BEGIN RECORDS PROVIDED

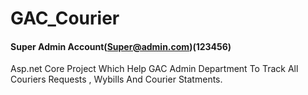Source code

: # GAC_Courier
#### Super Admin Account(Super@admin.com)(123456)
Asp.net Core Project Which Help GAC Admin Department To Track All Couriers Requests , Wybills And Courier Statments.
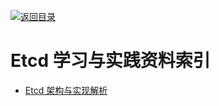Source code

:[![返回目录](https://parg.co/UGo)](https://parg.co/b4z) 
 


 


 


 



# Etcd 学习与实践资料索引



- [Etcd 架构与实现解析](http://mp.weixin.qq.com/s/fRM2mfJC6TSf1UIGnD3agg?utm_source=tuicool&utm_medium=referral)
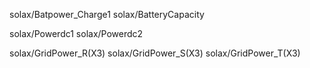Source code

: solax/Batpower_Charge1
solax/BatteryCapacity

solax/Powerdc1
solax/Powerdc2


solax/GridPower_R(X3)
solax/GridPower_S(X3)
solax/GridPower_T(X3)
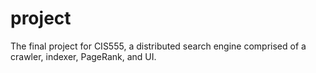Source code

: # project
The final project for CIS555, a distributed search engine comprised of a crawler, indexer, PageRank, and UI.
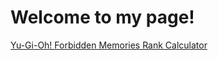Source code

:# Welcome to my page!

[Yu-Gi-Oh! Forbidden Memories Rank Calculator](marcus-ferreira.github.io/yugiohcalculator)
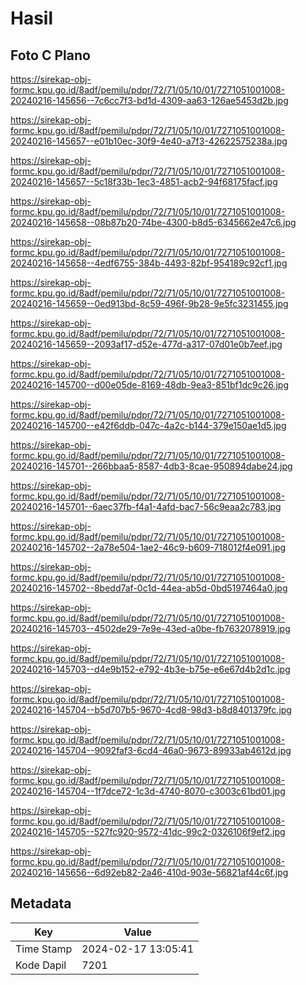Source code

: # Hasil

## Foto C Plano

https://sirekap-obj-formc.kpu.go.id/8adf/pemilu/pdpr/72/71/05/10/01/7271051001008-20240216-145656--7c6cc7f3-bd1d-4309-aa63-126ae5453d2b.jpg

https://sirekap-obj-formc.kpu.go.id/8adf/pemilu/pdpr/72/71/05/10/01/7271051001008-20240216-145657--e01b10ec-30f9-4e40-a7f3-42622575238a.jpg

https://sirekap-obj-formc.kpu.go.id/8adf/pemilu/pdpr/72/71/05/10/01/7271051001008-20240216-145657--5c18f33b-1ec3-4851-acb2-94f68175facf.jpg

https://sirekap-obj-formc.kpu.go.id/8adf/pemilu/pdpr/72/71/05/10/01/7271051001008-20240216-145658--08b87b20-74be-4300-b8d5-6345662e47c6.jpg

https://sirekap-obj-formc.kpu.go.id/8adf/pemilu/pdpr/72/71/05/10/01/7271051001008-20240216-145658--4edf6755-384b-4493-82bf-954189c92cf1.jpg

https://sirekap-obj-formc.kpu.go.id/8adf/pemilu/pdpr/72/71/05/10/01/7271051001008-20240216-145659--0ed913bd-8c59-496f-9b28-9e5fc3231455.jpg

https://sirekap-obj-formc.kpu.go.id/8adf/pemilu/pdpr/72/71/05/10/01/7271051001008-20240216-145659--2093af17-d52e-477d-a317-07d01e0b7eef.jpg

https://sirekap-obj-formc.kpu.go.id/8adf/pemilu/pdpr/72/71/05/10/01/7271051001008-20240216-145700--d00e05de-8169-48db-9ea3-851bf1dc9c26.jpg

https://sirekap-obj-formc.kpu.go.id/8adf/pemilu/pdpr/72/71/05/10/01/7271051001008-20240216-145700--e42f6ddb-047c-4a2c-b144-379e150ae1d5.jpg

https://sirekap-obj-formc.kpu.go.id/8adf/pemilu/pdpr/72/71/05/10/01/7271051001008-20240216-145701--266bbaa5-8587-4db3-8cae-950894dabe24.jpg

https://sirekap-obj-formc.kpu.go.id/8adf/pemilu/pdpr/72/71/05/10/01/7271051001008-20240216-145701--6aec37fb-f4a1-4afd-bac7-56c9eaa2c783.jpg

https://sirekap-obj-formc.kpu.go.id/8adf/pemilu/pdpr/72/71/05/10/01/7271051001008-20240216-145702--2a78e504-1ae2-46c9-b609-718012f4e091.jpg

https://sirekap-obj-formc.kpu.go.id/8adf/pemilu/pdpr/72/71/05/10/01/7271051001008-20240216-145702--8bedd7af-0c1d-44ea-ab5d-0bd5197464a0.jpg

https://sirekap-obj-formc.kpu.go.id/8adf/pemilu/pdpr/72/71/05/10/01/7271051001008-20240216-145703--4502de29-7e9e-43ed-a0be-fb7632078919.jpg

https://sirekap-obj-formc.kpu.go.id/8adf/pemilu/pdpr/72/71/05/10/01/7271051001008-20240216-145703--d4e9b152-e792-4b3e-b75e-e6e67d4b2d1c.jpg

https://sirekap-obj-formc.kpu.go.id/8adf/pemilu/pdpr/72/71/05/10/01/7271051001008-20240216-145704--b5d707b5-9670-4cd8-98d3-b8d8401379fc.jpg

https://sirekap-obj-formc.kpu.go.id/8adf/pemilu/pdpr/72/71/05/10/01/7271051001008-20240216-145704--9092faf3-6cd4-46a0-9673-89933ab4612d.jpg

https://sirekap-obj-formc.kpu.go.id/8adf/pemilu/pdpr/72/71/05/10/01/7271051001008-20240216-145704--1f7dce72-1c3d-4740-8070-c3003c61bd01.jpg

https://sirekap-obj-formc.kpu.go.id/8adf/pemilu/pdpr/72/71/05/10/01/7271051001008-20240216-145705--527fc920-9572-41dc-99c2-0326106f9ef2.jpg

https://sirekap-obj-formc.kpu.go.id/8adf/pemilu/pdpr/72/71/05/10/01/7271051001008-20240216-145656--6d92eb82-2a46-410d-903e-56821af44c6f.jpg


## Metadata

| Key        | Value               |
| ---------- | ------------------- |
| Time Stamp | 2024-02-17 13:05:41 |
| Kode Dapil | 7201                |



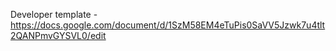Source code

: Developer template - https://docs.google.com/document/d/1SzM58EM4eTuPis0SaVV5Jzwk7u4tlt2QANPmvGYSVL0/edit
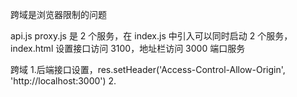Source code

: 跨域是浏览器限制的问题

api.js proxy.js 是 2 个服务，在 index.js 中引入可以同时启动 2 个服务，index.html 设置接口访问 3100，地址栏访问 3000 端口服务

跨域 1.后端接口设置，res.setHeader('Access-Control-Allow-Origin', 'http://localhost:3000') 2.
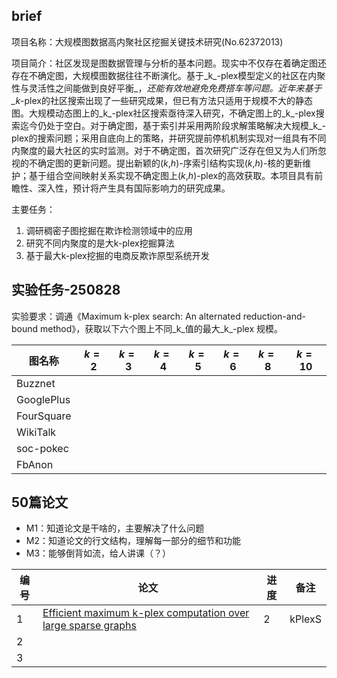 
## brief

项目名称：大规模图数据高内聚社区挖掘关键技术研究(No.62372013)

项目简介：社区发现是图数据管理与分析的基本问题。现实中不仅存在着确定图还存在不确定图，大规模图数据往往不断演化。基于_k_-plex模型定义的社区在内聚性与灵活性之间能做到良好平衡_，_还能有效地避免免费搭车等问题。近年来基于_k_-plex的社区搜索出现了一些研究成果，但已有方法只适用于规模不大的静态图。大规模动态图上的_k_-plex社区搜索亟待深入研究，不确定图上的_k_-plex搜索迄今仍处于空白。对于确定图，基于索引并采用两阶段求解策略解决大规模_k_-plex的搜索问题；采用自底向上的策略，并研究提前停机机制实现对一组具有不同内聚度的最大社区的实时监测。对于不确定图，首次研究广泛存在但又为人们所忽视的不确定图的更新问题。提出新颖的(_k_,_h_)-序索引结构实现(_k_,_h_)-核的更新维护；基于组合空间映射关系实现不确定图上(_k_,_h_)-plex的高效获取。本项目具有前瞻性、深入性，预计将产生具有国际影响力的研究成果。

主要任务：
1. 调研稠密子图挖掘在欺诈检测领域中的应用
2. 研究不同内聚度的是大k-plex挖掘算法
3. 基于最大k-plex挖掘的电商反欺诈原型系统开发

## 实验任务-250828

实验要求：调通《Maximum k-plex search: An alternated reduction-and-bound method》，获取以下六个图上不同_k_值的最大_k_-plex 规模。

| 图名称        | $k=2$ | $k=3$ | $k=4$ | $k=5$ | $k=6$ | $k=8$ | $k=10$ |
| ---------- | ----- | ----- | ----- | ----- | ----- | ----- | ------ |
| Buzznet    |       |       |       |       |       |       |        |
| GooglePlus |       |       |       |       |       |       |        |
| FourSquare |       |       |       |       |       |       |        |
| WikiTalk   |       |       |       |       |       |       |        |
| soc-pokec  |       |       |       |       |       |       |        |
| FbAnon     |       |       |       |       |       |       |        |

## 50篇论文

- M1：知道论文是干啥的，主要解决了什么问题
- M2：知道论文的行文结构，理解每一部分的细节和功能
- M3：能够倒背如流，给人讲课（？）

| 编号  | 论文                                                                | 进度  | 备注     |
| --- | ----------------------------------------------------------------- | --- | ------ |
| 1   | [Efficient maximum k-plex computation over large sparse graphs]() | 2   | kPlexS |
| 2   |                                                                   |     |        |
| 3   |                                                                   |     |        |
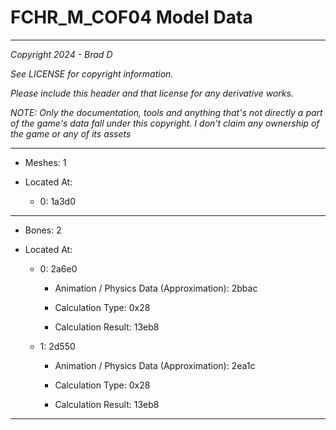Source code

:# FCHR_M_COF04 Model Data

---

*Copyright 2024 - Brad D*

*See LICENSE for copyright information.*

*Please include this header and that license for any derivative works.*

*NOTE: Only the documentation, tools and anything that's not directly a part of the game's data fall under this copyright. I don't claim any ownership of the game or any of its assets*

---

* Meshes: 1

* Located At:

  * 0: 1a3d0

---

* Bones: 2

* Located At:

  * 0: 2a6e0

    * Animation / Physics Data (Approximation): 2bbac

    * Calculation Type: 0x28

    * Calculation Result: 13eb8

  * 1: 2d550

    * Animation / Physics Data (Approximation): 2ea1c

    * Calculation Type: 0x28

    * Calculation Result: 13eb8

---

END RECORDS PROVIDED

## WORK TASK
Nothing but an exact copy is asked for: the lines from the start of the records through the line with "# Etcd 学习与实践资料索引", both ends included, minus any pictures.

## RESULT BELOW
Source code

: # GAC_Courier
#### Super Admin Account(Super@admin.com)(123456)
Asp.net Core Project Which Help GAC Admin Department To Track All Couriers Requests , Wybills And Courier Statments.
Source code

:[![返回目录](https://parg.co/UGo)](https://parg.co/b4z) 
 


 


 


 



# Etcd 学习与实践资料索引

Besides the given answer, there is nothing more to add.